日立金属は約90億円を投じて安来工場(島根県安来市)の特殊鋼生産能力を増強する。有機ELパネル用の部材や、半導体の組み立てに使うリードフレームなど電子材料の需要増加に対応する。有機ELパネル用材料は2021年度までに生産能力を17年度の約3倍に増やす

特殊鋼の冷間圧延工程の建屋を拡張し、生産性が高い広幅の圧延機や焼鈍炉などを導入する。設備は20年度上期に稼働させる。安来工場はフル生産が続いており設備増強が急務となっていた。

有機ELパネルはモバイル機器で採用が広がる。あらゆるモノがネットにつながるIoT技術の活用にはセンサー半導体が不可欠のため、フレーム材料も需要が高まっている。日立金属によると、有機ELパネルの需要は24年までに面積ベースで17年の約7倍になる見込み。パネルメーカーが事業を拡大していることから主力工場の能力を向上させて対応する。
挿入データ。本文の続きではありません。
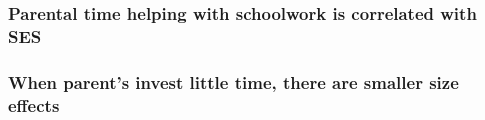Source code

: \documentclass{beamer}
\begin{document}
\begin{frame}
    \label{frame:parental_investments_vs_ses}
    \frametitle{Parental time helping with schoolwork is correlated with SES}
        {
    }

\end{frame}


\begin{frame}
    \label{frame:byses}
    \frametitle{When parent's invest little time, there are smaller size effects}
        {
    }

    \begin{flushleft}
        \hyperlink{frame:byses_siblings}{}
    \end{flushleft}    

\end{frame}
\end{document}
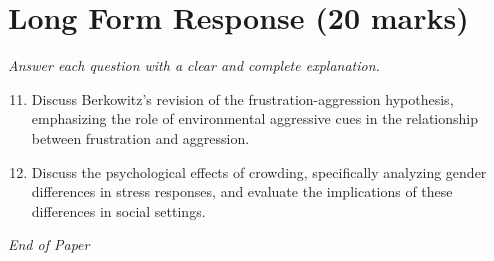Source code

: \documentclass[12pt]{article}
\begin{document}
\section*{Long Form Response (20 marks)}
\textit{Answer each question with a clear and complete explanation.}
\begin{enumerate}[label=\arabic*.]
\setcounter{enumi}{10}
\item Discuss Berkowitz's revision of the frustration-aggression hypothesis, emphasizing the role of environmental aggressive cues in the relationship between frustration and aggression.
\item Discuss the psychological effects of crowding, specifically analyzing gender differences in stress responses, and evaluate the implications of these differences in social settings.
\end{enumerate}

\vfill
\noindent\textit{End of Paper}
\end{document}
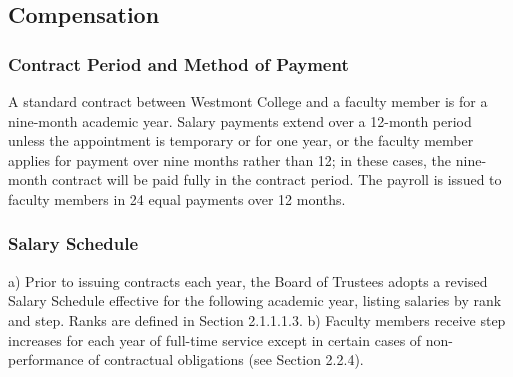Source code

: \documentclass[letterpaper, 11pt]{article}
\begin{document}
	\subsection{Compensation}
		\subsubsection{Contract Period and Method of Payment}
			A standard contract between Westmont College and a faculty member is for a nine-month academic year.  Salary payments extend over a 12-month period unless the appointment is temporary or for one year, or the faculty member applies for payment over nine months rather than 12; in these cases, the nine-month contract will be paid fully in the contract period.  The payroll is issued to faculty members in 24 equal payments over 12 months.
		\subsubsection{Salary Schedule}
			a) Prior to issuing contracts each year, the Board of Trustees adopts a revised Salary Schedule effective for the following academic year, listing salaries by rank and step.  Ranks are defined in Section 2.1.1.1.3.
			b) Faculty members receive step increases for each year of full-time service except in certain cases of non-performance of contractual obligations (see Section 2.2.4).
\end{document}
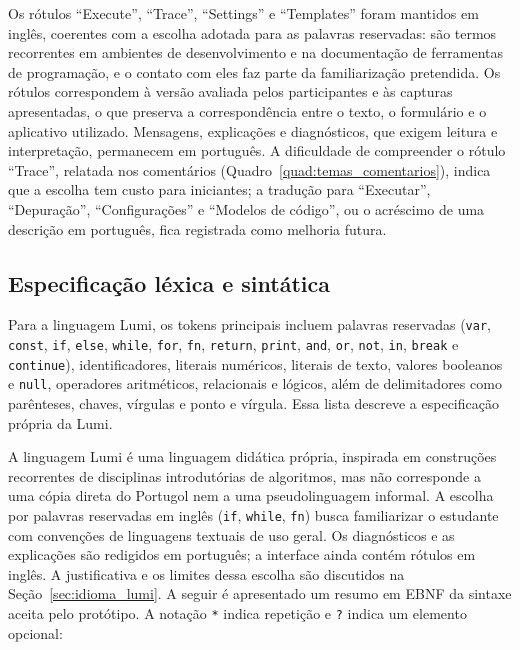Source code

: \documentclass[
    12pt
    ,oneside
    ,a4paper
    ,chapter=TITLE
    ,section=TITLE
    ,sumario=abnt-6027-2012]{abntex2}
\begin{document}
Os rótulos ``Execute'', ``Trace'', ``Settings'' e ``Templates'' foram mantidos em
inglês, coerentes com a escolha adotada para as palavras reservadas: são termos
recorrentes em ambientes de desenvolvimento e na documentação de ferramentas de
programação, e o contato com eles faz parte da familiarização pretendida. Os
rótulos correspondem à versão avaliada pelos participantes e às capturas
apresentadas, o que preserva a correspondência entre o texto, o formulário e o
aplicativo utilizado. Mensagens, explicações e diagnósticos, que exigem leitura e
interpretação, permanecem em português. A dificuldade de compreender o rótulo
``Trace'', relatada nos comentários (Quadro~\ref{quad:temas_comentarios}), indica
que a escolha tem custo para iniciantes; a tradução para ``Executar'',
``Depuração'', ``Configurações'' e ``Modelos de código'', ou o acréscimo de uma
descrição em português, fica registrada como melhoria futura.

\subsection{Especificação léxica e sintática}
\label{sec:especificacao_lumi}

Para a linguagem Lumi, os tokens
principais incluem palavras reservadas (\texttt{var}, \texttt{const}, \texttt{if},
\texttt{else}, \texttt{while}, \texttt{for}, \texttt{fn}, \texttt{return}, \texttt{print},
\texttt{and}, \texttt{or}, \texttt{not}, \texttt{in}, \texttt{break} e \texttt{continue}),
identificadores, literais numéricos, literais de texto, valores booleanos e \texttt{null},
operadores aritméticos, relacionais e lógicos, além de delimitadores como parênteses, chaves,
vírgulas e ponto e vírgula. Essa lista descreve a especificação própria da Lumi.

A linguagem Lumi é uma linguagem didática própria, inspirada em construções recorrentes de
disciplinas introdutórias de algoritmos, mas não corresponde a uma cópia direta do Portugol nem
a uma pseudolinguagem informal. A escolha por palavras reservadas em inglês
(\texttt{if}, \texttt{while}, \texttt{fn}) busca familiarizar o estudante com convenções
de linguagens textuais de uso geral. Os diagnósticos e as explicações são redigidos em
português; a interface ainda contém rótulos em inglês. A justificativa e os limites
dessa escolha são discutidos na Seção~\ref{sec:idioma_lumi}. A seguir é apresentado
um resumo em EBNF da sintaxe aceita pelo protótipo.
A notação \texttt{*} indica repetição e \texttt{?}
indica um elemento opcional:
\end{document}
日立金属は生産能力拡大や販売体制の強化により、16年度800億円だった電子材料事業の売上高を20年度に1000億円規模に高める。成長戦略の一環として、異なる金属を貼り合わせた材料「クラッド材」を生産する子会社を統合し、新たな生産ラインを茨城県の工場に導入した。

◇   ◇   ◇

問題点を列挙してみる。

(1)特殊鋼生産能力はどのぐらい増える?

今回の場合、「安来工場(島根県安来市)の特殊鋼生産能力を増強する」のが話の柱だ。しかし、記事を最後まで読んでも、どの程度の「増強」なのか分からない。「有機ELパネル用材料は2021年度までに生産能力を17年度の約3倍に増やす」「16年度800億円だった電子材料事業の売上高を20年度に1000億円規模に高める」といった情報はあるが、ここから「安来工場の特殊鋼生産能力」がどうなるのか推測するのは困難だ。
佐世保港(長崎県佐世保市)※写真と本文は無関係です

特殊鋼生産能力を増強する」という話を柱に据えるのならば、生産能力がどの程度増えるのかは必ず入れてほしい。


(2)具体的な生産能力は?

安来工場の特殊鋼生産能力」が現状でどの程度あるのか不明なのも引っかかる。「有機ELパネル用材料」についても「生産能力を17年度の約3倍に増やす」とは書いているが、どの程度の能力を有しているのかは分からない。これでは苦しい。「16年度800億円だった電子材料事業の売上高を20年度に1000億円規模に高める」という情報で補っているつもりかもしれないが、ここから「特殊鋼」や「有機ELパネル用材料」の生産能力を推定するのもやはり難しい。


(3)日立金属全体ではどうなる?

安来工場(島根県安来市)の特殊鋼生産能力を増強する」という話を柱に据えるのは問題ない。だが、その場合でも「日立金属全体で見て特殊鋼の生産能力がどうなるのか」には言及すべきだ。

安来工場」については「主力工場」との情報があるので、他にも拠点があるのだろう。そこも合わせて「特殊鋼」や「有機ELパネル用材料」の生産能力がどうなるのかは重要なポイントだ。

成長戦略の一環として、異なる金属を貼り合わせた材料『クラッド材』を生産する子会社を統合し、新たな生産ラインを茨城県の工場に導入した」といった話を盛り込むのは、その後でいい。


※今回取り上げた記事「特殊鋼の生産能力増強 日立金属、需要増で90億円投資
https://www.nikkei.com/paper/article/?b=20180405&ng=DGKKZO28993610U8A400C1TJ1000


※記事の評価はD(問題あり)。